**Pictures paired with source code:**

*** Block opens ***

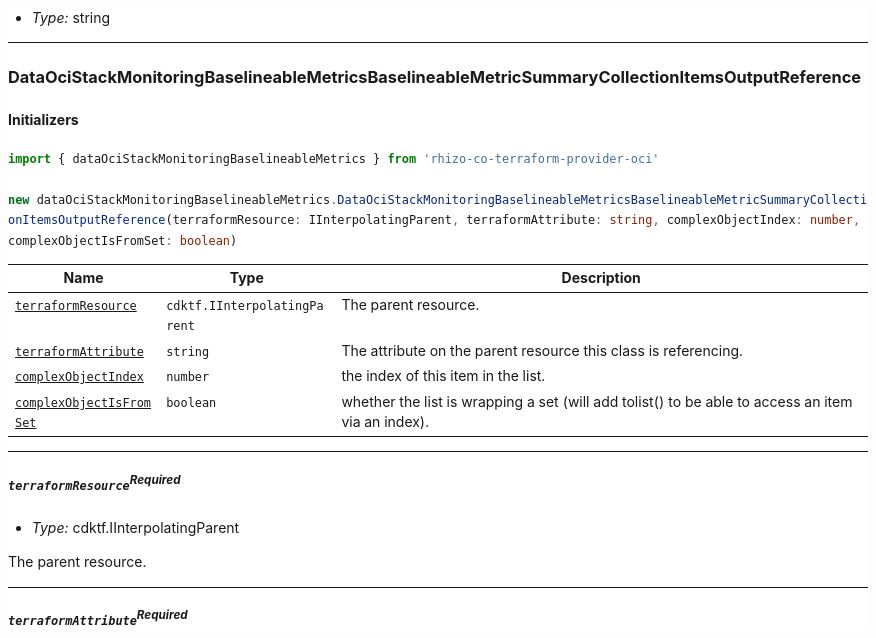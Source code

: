- *Type:* string

---


### DataOciStackMonitoringBaselineableMetricsBaselineableMetricSummaryCollectionItemsOutputReference <a name="DataOciStackMonitoringBaselineableMetricsBaselineableMetricSummaryCollectionItemsOutputReference" id="rhizo-co-terraform-provider-oci.dataOciStackMonitoringBaselineableMetrics.DataOciStackMonitoringBaselineableMetricsBaselineableMetricSummaryCollectionItemsOutputReference"></a>

#### Initializers <a name="Initializers" id="rhizo-co-terraform-provider-oci.dataOciStackMonitoringBaselineableMetrics.DataOciStackMonitoringBaselineableMetricsBaselineableMetricSummaryCollectionItemsOutputReference.Initializer"></a>

```typescript
import { dataOciStackMonitoringBaselineableMetrics } from 'rhizo-co-terraform-provider-oci'

new dataOciStackMonitoringBaselineableMetrics.DataOciStackMonitoringBaselineableMetricsBaselineableMetricSummaryCollectionItemsOutputReference(terraformResource: IInterpolatingParent, terraformAttribute: string, complexObjectIndex: number, complexObjectIsFromSet: boolean)
```

| **Name** | **Type** | **Description** |
| --- | --- | --- |
| <code><a href="#rhizo-co-terraform-provider-oci.dataOciStackMonitoringBaselineableMetrics.DataOciStackMonitoringBaselineableMetricsBaselineableMetricSummaryCollectionItemsOutputReference.Initializer.parameter.terraformResource">terraformResource</a></code> | <code>cdktf.IInterpolatingParent</code> | The parent resource. |
| <code><a href="#rhizo-co-terraform-provider-oci.dataOciStackMonitoringBaselineableMetrics.DataOciStackMonitoringBaselineableMetricsBaselineableMetricSummaryCollectionItemsOutputReference.Initializer.parameter.terraformAttribute">terraformAttribute</a></code> | <code>string</code> | The attribute on the parent resource this class is referencing. |
| <code><a href="#rhizo-co-terraform-provider-oci.dataOciStackMonitoringBaselineableMetrics.DataOciStackMonitoringBaselineableMetricsBaselineableMetricSummaryCollectionItemsOutputReference.Initializer.parameter.complexObjectIndex">complexObjectIndex</a></code> | <code>number</code> | the index of this item in the list. |
| <code><a href="#rhizo-co-terraform-provider-oci.dataOciStackMonitoringBaselineableMetrics.DataOciStackMonitoringBaselineableMetricsBaselineableMetricSummaryCollectionItemsOutputReference.Initializer.parameter.complexObjectIsFromSet">complexObjectIsFromSet</a></code> | <code>boolean</code> | whether the list is wrapping a set (will add tolist() to be able to access an item via an index). |

---

##### `terraformResource`<sup>Required</sup> <a name="terraformResource" id="rhizo-co-terraform-provider-oci.dataOciStackMonitoringBaselineableMetrics.DataOciStackMonitoringBaselineableMetricsBaselineableMetricSummaryCollectionItemsOutputReference.Initializer.parameter.terraformResource"></a>

- *Type:* cdktf.IInterpolatingParent

The parent resource.

---

##### `terraformAttribute`<sup>Required</sup> <a name="terraformAttribute" id="rhizo-co-terraform-provider-oci.dataOciStackMonitoringBaselineableMetrics.DataOciStackMonitoringBaselineableMetricsBaselineableMetricSummaryCollectionItemsOutputReference.Initializer.parameter.terraformAttribute"></a>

*** Block closes ***

**Aim of the exercise:** Exactly the lines above from the one with "is referencing. |" to the one with "the list. |", both included, are to be quoted; leave the rest out.

**Result for this task:**
| <code><a href="#rhizo-co-terraform-provider-oci.dataOciStackMonitoringBaselineableMetrics.DataOciStackMonitoringBaselineableMetricsBaselineableMetricSummaryCollectionItemsOutputReference.Initializer.parameter.terraformAttribute">terraformAttribute</a></code> | <code>string</code> | The attribute on the parent resource this class is referencing. |
| <code><a href="#rhizo-co-terraform-provider-oci.dataOciStackMonitoringBaselineableMetrics.DataOciStackMonitoringBaselineableMetricsBaselineableMetricSummaryCollectionItemsOutputReference.Initializer.parameter.complexObjectIndex">complexObjectIndex</a></code> | <code>number</code> | the index of this item in the list. |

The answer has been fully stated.